▶ Exercise objective: Filter the entries, keeping every line with the string "third".
Supplied material START
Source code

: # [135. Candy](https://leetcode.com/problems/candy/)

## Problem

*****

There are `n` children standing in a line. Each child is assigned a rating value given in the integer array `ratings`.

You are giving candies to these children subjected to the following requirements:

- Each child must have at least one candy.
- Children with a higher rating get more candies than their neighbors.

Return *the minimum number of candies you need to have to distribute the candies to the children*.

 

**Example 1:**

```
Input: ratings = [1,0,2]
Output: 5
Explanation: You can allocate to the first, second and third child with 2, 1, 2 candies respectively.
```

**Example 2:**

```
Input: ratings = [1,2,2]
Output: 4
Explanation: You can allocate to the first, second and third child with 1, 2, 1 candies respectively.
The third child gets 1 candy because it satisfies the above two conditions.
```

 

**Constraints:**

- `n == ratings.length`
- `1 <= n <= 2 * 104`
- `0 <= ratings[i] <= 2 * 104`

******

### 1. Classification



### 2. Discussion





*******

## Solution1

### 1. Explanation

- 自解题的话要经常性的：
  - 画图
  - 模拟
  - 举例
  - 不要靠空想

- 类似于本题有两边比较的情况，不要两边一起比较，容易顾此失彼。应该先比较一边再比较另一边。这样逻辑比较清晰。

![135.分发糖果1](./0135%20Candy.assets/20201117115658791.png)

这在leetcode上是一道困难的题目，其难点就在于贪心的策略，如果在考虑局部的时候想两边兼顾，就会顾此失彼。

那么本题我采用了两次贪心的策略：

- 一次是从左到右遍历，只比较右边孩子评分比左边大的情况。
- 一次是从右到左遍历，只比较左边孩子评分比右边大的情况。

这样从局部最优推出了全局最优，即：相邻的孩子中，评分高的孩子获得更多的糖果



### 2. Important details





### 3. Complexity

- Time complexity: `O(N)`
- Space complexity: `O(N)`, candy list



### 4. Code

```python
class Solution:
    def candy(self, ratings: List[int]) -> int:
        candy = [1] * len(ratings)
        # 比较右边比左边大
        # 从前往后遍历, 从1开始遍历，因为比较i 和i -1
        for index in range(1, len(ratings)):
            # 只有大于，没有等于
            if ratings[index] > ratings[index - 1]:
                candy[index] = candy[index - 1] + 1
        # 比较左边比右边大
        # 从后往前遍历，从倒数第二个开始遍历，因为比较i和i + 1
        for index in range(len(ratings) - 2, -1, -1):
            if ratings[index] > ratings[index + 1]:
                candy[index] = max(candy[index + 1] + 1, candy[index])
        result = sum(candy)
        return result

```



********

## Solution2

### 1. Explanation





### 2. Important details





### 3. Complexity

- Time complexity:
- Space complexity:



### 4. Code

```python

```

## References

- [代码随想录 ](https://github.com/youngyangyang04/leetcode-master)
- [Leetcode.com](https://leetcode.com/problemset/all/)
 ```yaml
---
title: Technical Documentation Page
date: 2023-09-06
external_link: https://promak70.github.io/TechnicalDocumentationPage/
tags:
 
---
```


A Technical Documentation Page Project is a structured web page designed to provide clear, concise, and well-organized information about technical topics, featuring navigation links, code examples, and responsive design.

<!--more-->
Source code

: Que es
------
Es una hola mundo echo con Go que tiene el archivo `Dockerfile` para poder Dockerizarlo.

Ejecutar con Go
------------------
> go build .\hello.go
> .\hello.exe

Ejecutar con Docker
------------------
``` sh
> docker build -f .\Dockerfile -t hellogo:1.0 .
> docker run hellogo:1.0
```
Supplied material END
▶ Written response:
Explanation: You can allocate to the first, second and third child with 2, 1, 2 candies respectively.
Explanation: You can allocate to the first, second and third child with 1, 2, 1 candies respectively.
The third child gets 1 candy because it satisfies the above two conditions.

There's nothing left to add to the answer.